Vietnam South Africa Trade relation continues to achieve steady progresses, with a total two-way trade in 2014 estimated at US$ 962 million, an increase of 5% compared with that in 2013. Meanwhile, Vietnam export to South Africa was US$ 815 million and import from South Africa was US$ 147 million. Vietnam Trade Counsellor in South Africa, Nguyen Hong Tien said that two-way trade between Vietnam and South Africa in 2014 witnessed some outstanding features.
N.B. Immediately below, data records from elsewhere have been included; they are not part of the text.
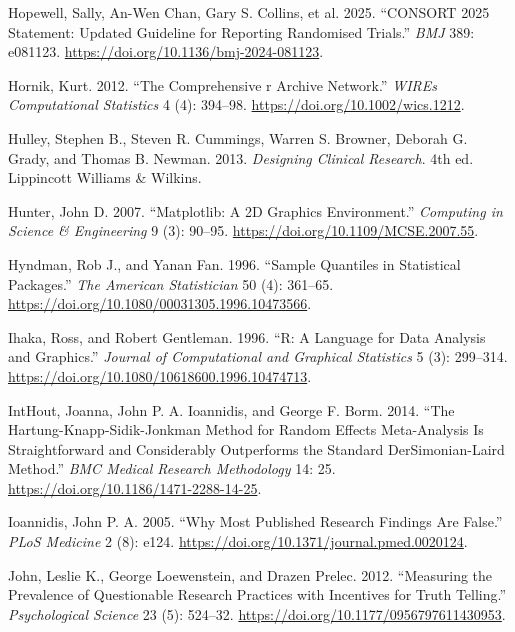 \documentclass[
]{book}
\newlength{\cslhangindent}
\newenvironment{CSLReferences}[2] %
 {\begin{list}{}{%
  \setlength{\itemindent}{0pt}
  \setlength{\leftmargin}{0pt}
  \setlength{\parsep}{0pt}
  \ifodd #1
   \setlength{\leftmargin}{\cslhangindent}
   \setlength{\itemindent}{-1\cslhangindent}
  \fi
  \setlength{\itemsep}{#2\baselineskip}}}
 {\end{list}}
\begin{document}
\begin{CSLReferences}{1}{1}
{Hopewell, Sally, An-Wen Chan, Gary S. Collins, et al.} 2025. {``{CONSORT} 2025 Statement: Updated Guideline for Reporting Randomised Trials.''} \emph{BMJ} 389: e081123. \url{https://doi.org/10.1136/bmj-2024-081123}.

Hornik, Kurt. 2012. {``The Comprehensive r Archive Network.''} \emph{WIREs Computational Statistics} 4 (4): 394--98. \url{https://doi.org/10.1002/wics.1212}.

Hulley, Stephen B., Steven R. Cummings, Warren S. Browner, Deborah G. Grady, and Thomas B. Newman. 2013. \emph{Designing Clinical Research}. 4th ed. Lippincott Williams \& Wilkins.

Hunter, John D. 2007. {``Matplotlib: A {2D} Graphics Environment.''} \emph{Computing in Science \& Engineering} 9 (3): 90--95. \url{https://doi.org/10.1109/MCSE.2007.55}.

Hyndman, Rob J., and Yanan Fan. 1996. {``Sample Quantiles in Statistical Packages.''} \emph{The American Statistician} 50 (4): 361--65. \url{https://doi.org/10.1080/00031305.1996.10473566}.

Ihaka, Ross, and Robert Gentleman. 1996. {``R: A Language for Data Analysis and Graphics.''} \emph{Journal of Computational and Graphical Statistics} 5 (3): 299--314. \url{https://doi.org/10.1080/10618600.1996.10474713}.

IntHout, Joanna, John P. A. Ioannidis, and George F. Borm. 2014. {``The {Hartung-Knapp-Sidik-Jonkman} Method for Random Effects Meta-Analysis Is Straightforward and Considerably Outperforms the Standard {DerSimonian-Laird} Method.''} \emph{BMC Medical Research Methodology} 14: 25. \url{https://doi.org/10.1186/1471-2288-14-25}.

Ioannidis, John P. A. 2005. {``Why Most Published Research Findings Are False.''} \emph{PLoS Medicine} 2 (8): e124. \url{https://doi.org/10.1371/journal.pmed.0020124}.

John, Leslie K., George Loewenstein, and Drazen Prelec. 2012. {``Measuring the Prevalence of Questionable Research Practices with Incentives for Truth Telling.''} \emph{Psychological Science} 23 (5): 524--32. \url{https://doi.org/10.1177/0956797611430953}.


\end{CSLReferences}
\end{document}
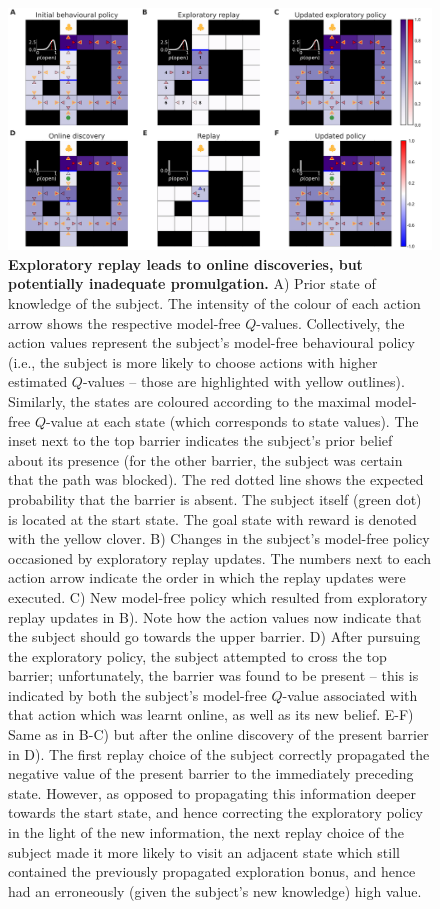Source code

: \begin{figure}[h!]
    \centering
    \includegraphics[width=1\textwidth]{Figures/fig2.png}
    \caption{\footnotesize \textbf{Exploratory replay leads to online discoveries, but potentially inadequate promulgation.} A) Prior state of knowledge of the subject. The intensity of the colour of each action arrow shows the respective model-free $Q$-values. Collectively, the action values represent the subject's model-free behavioural policy (i.e., the subject is more likely to choose actions with higher estimated $Q$-values -- those are highlighted with yellow outlines). Similarly, the states are coloured according to the maximal model-free $Q$-value at each state (which corresponds to state values). The inset next to the top barrier indicates the subject's prior belief about its presence (for the other barrier, the subject was certain that the path was blocked). The red dotted line shows the expected probability that the barrier is absent. The subject itself (green dot) is located at the start state. The goal state with reward is denoted with the yellow clover. B) Changes in the subject's model-free policy occasioned by exploratory replay updates. The numbers next to each action arrow indicate the order in which the replay updates were executed. C) New model-free policy which resulted from exploratory replay updates in B). Note how the action values now indicate that the subject should go towards the upper barrier. D) After pursuing the exploratory policy, the subject attempted to cross the top barrier; unfortunately, the barrier was found to be present -- this is indicated by both the subject's model-free $Q$-value associated with that action which was learnt online, as well as its new belief. E-F) Same as in B-C) but after the online discovery of the present barrier in D). The first replay choice of the subject correctly propagated the negative value of the present barrier to the immediately preceding state. However, as opposed to propagating this information deeper towards the start state, and hence correcting the exploratory policy in the light of the new information, the next replay choice of the subject made it more likely to visit an adjacent state which still contained the previously propagated exploration bonus, and hence had an erroneously (given the subject's new knowledge) high value.}
    \label{fig:fig2}
\end{figure}

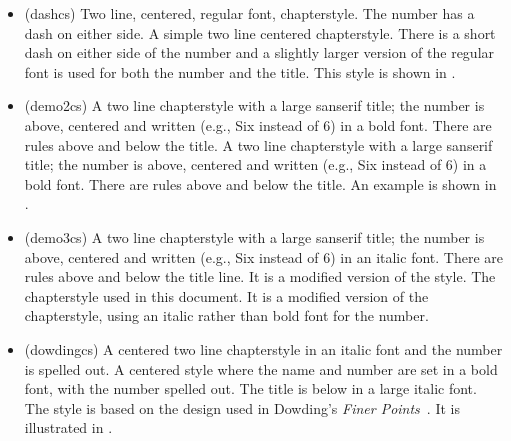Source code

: \begin{itemize}
\item[\cstyle{dash}]
\glossary(dashcs)%
  {}%
  {Two line, centered, regular font, chapterstyle. The number has a dash on 
   either side.}
 A simple two line centered chapterstyle. There is a short
dash on either side of the number and a slightly larger
version of the regular font is used for both the number and the title.
This style is shown in .



\item[\cstyle{demo2}]
\glossary(demo2cs)%
  {}%
  {A two line chapterstyle with a large sanserif title; the number is above, 
   centered and written (e.g., Six instead of 6) in a bold font. 
   There are rules above and below the title.}
   A two line chapterstyle with a large sanserif title; the number is above, 
   centered and written (e.g., Six instead of 6) in a bold font. 
   There are rules above and below the title. An example is shown in 
  .



\item[\cstyle{demo3}]
\glossary(demo3cs)%
  {}%
  {A two line chapterstyle with a large sanserif title; the number is above, 
   centered and written (e.g., Six instead of 6) in an italic font. 
   There are rules above and below
   the title line. It is a modified version of the  style.}
   The chapterstyle used in this document. It is a
  modified version of the  chapterstyle, using an italic
  rather than bold font for the number.

\item[\cstyle{dowding}] 
\glossary(dowdingcs)%
  {}%
  { A centered two line chapterstyle in an italic font and the number
   is spelled out.}
A centered style where the name and number are set in a bold font, with the 
number spelled out. The title is below in a large italic font. The style
is based on the design used in Dowding's \textit{Finer Points}~\cite{DOWDING96}.
It is illustrated in 
.


\end{itemize}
Accordingly, export structure changes in a positive direction: Vietnam coffee export increased 71%, accounting for 18% of market share, while footwear stably rised at 7%, comprising 12.5% of market share. As smart phone market in South Africa has shown balancing signs of supply and demand, Vietnam export turnover of the largest and highest growth rate of the product to South Africa decreased by 7%. In terms of import, due to the real estate market in Vietnam continued being sluggish, thus, the demand for steel reduced, leading to a sharp fall in importing scrap metal from South Africa (38%). According to Mr. Nguyen Hong Tien, all predictions about economy in Vietnam and South Africa in 2015 are optimistic. Vietnam government sets targets with the GDP growth rate of 6.2% compared with 5.98% in 2014, and export turnover to increase by 10%.
Economy in South Africa is also forecasted to rise 2.6% in comparison to 1.4% in 2014, with trading turnover of 9% increase. During the last 5 years, South Africa invested over 100 billion of US dollar in infrastructure, and has intention to invest 400 billion of US dollar in 15 years to come. This is a good opportunity for Vietnam to boost exports, especially exports of cement - the strength of Vietnam. Important motivation boosting trade relation between the two countries in 2015 is a good promising economic development of Vietnam and South Africa. Vietnam government continues to focus on developing relations with African countries, including South Africa; and enhance economic diplomacy activities, trade promotion, information dissemination in 2015, which will create favorable conditions for the further promotion of Vietnam - South Africa bilateral trade relation.
However, Mr. Nguyen Hong Tien stressed that two countries have not established a direct banking relationship, which is causing difficulties in payment of bilateral import and export goods. The two countries do not have direct air and maritime routes, which is another trade barrier. In addition, Vietnam enterprises have not paid adequate attention to potential markets in Africa in general and South Africa in particular. They have not paid much attention to information, geographical surveys, participating in fairs or shows... Chamber of Commerce of Embassy of Vietnam in South Africa is currently concurrent for Mozambique, Zimbabwe, Namibia, Botswana, Swaziland and Lesotho. In 2014, two-way exports and imports between Vietnam and the above countries respectively reached US$ 92.9 million, US$ 34.7 million, US$ 26.4 million, US$ 21.1 million, US$ 14.7 million and US$12.3 million.
Prospects for cooperation between Vietnam and these countries vary greatly as favorable conditions of politics, while other countries need to import key export items of Vietnam, especially rice. Counsellor Nguyen Hong Tien said that South Africa could act as a center to promote relations with other countries in southern Africa, the basis for logistics activities and to promote activities of Vietnam enterprises in African countries.